==== Supplied material ====
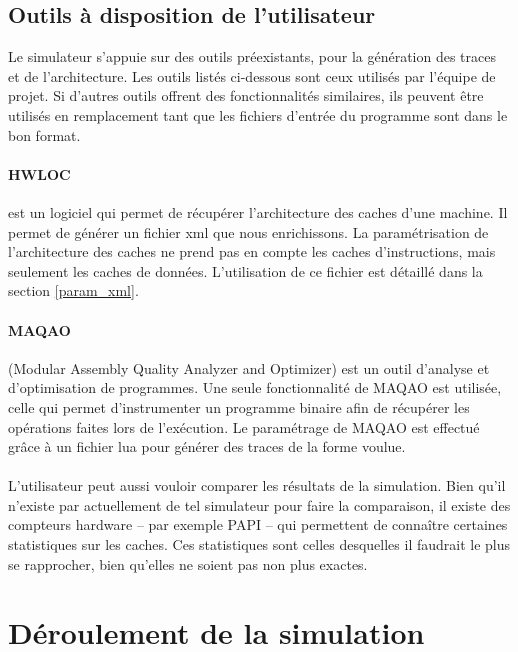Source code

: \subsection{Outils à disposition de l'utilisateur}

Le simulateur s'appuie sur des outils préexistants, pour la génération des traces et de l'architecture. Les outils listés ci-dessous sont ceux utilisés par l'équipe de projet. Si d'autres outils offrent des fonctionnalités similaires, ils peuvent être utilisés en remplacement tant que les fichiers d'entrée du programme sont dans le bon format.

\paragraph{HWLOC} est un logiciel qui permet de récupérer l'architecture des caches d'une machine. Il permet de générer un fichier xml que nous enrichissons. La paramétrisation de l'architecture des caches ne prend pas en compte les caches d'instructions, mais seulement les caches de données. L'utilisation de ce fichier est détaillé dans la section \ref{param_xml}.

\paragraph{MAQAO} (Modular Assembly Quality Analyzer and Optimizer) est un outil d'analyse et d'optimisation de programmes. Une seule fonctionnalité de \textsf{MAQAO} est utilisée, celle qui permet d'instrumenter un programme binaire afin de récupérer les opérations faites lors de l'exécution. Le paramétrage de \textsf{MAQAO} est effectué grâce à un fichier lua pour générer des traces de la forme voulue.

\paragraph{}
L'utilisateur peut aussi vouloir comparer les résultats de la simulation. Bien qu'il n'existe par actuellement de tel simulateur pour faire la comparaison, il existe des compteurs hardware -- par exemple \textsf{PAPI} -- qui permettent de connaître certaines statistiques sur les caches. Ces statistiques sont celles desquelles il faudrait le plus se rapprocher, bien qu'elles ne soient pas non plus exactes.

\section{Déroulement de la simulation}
====
• Exercise directions: Once the pictures are set aside, output all of the data above verbatim.

• Answer space:
Source code

: \subsection{Outils à disposition de l'utilisateur}

Le simulateur s'appuie sur des outils préexistants, pour la génération des traces et de l'architecture. Les outils listés ci-dessous sont ceux utilisés par l'équipe de projet. Si d'autres outils offrent des fonctionnalités similaires, ils peuvent être utilisés en remplacement tant que les fichiers d'entrée du programme sont dans le bon format.

\paragraph{HWLOC} est un logiciel qui permet de récupérer l'architecture des caches d'une machine. Il permet de générer un fichier xml que nous enrichissons. La paramétrisation de l'architecture des caches ne prend pas en compte les caches d'instructions, mais seulement les caches de données. L'utilisation de ce fichier est détaillé dans la section \ref{param_xml}.

\paragraph{MAQAO} (Modular Assembly Quality Analyzer and Optimizer) est un outil d'analyse et d'optimisation de programmes. Une seule fonctionnalité de \textsf{MAQAO} est utilisée, celle qui permet d'instrumenter un programme binaire afin de récupérer les opérations faites lors de l'exécution. Le paramétrage de \textsf{MAQAO} est effectué grâce à un fichier lua pour générer des traces de la forme voulue.

\paragraph{}
L'utilisateur peut aussi vouloir comparer les résultats de la simulation. Bien qu'il n'existe par actuellement de tel simulateur pour faire la comparaison, il existe des compteurs hardware -- par exemple \textsf{PAPI} -- qui permettent de connaître certaines statistiques sur les caches. Ces statistiques sont celles desquelles il faudrait le plus se rapprocher, bien qu'elles ne soient pas non plus exactes.

\section{Déroulement de la simulation}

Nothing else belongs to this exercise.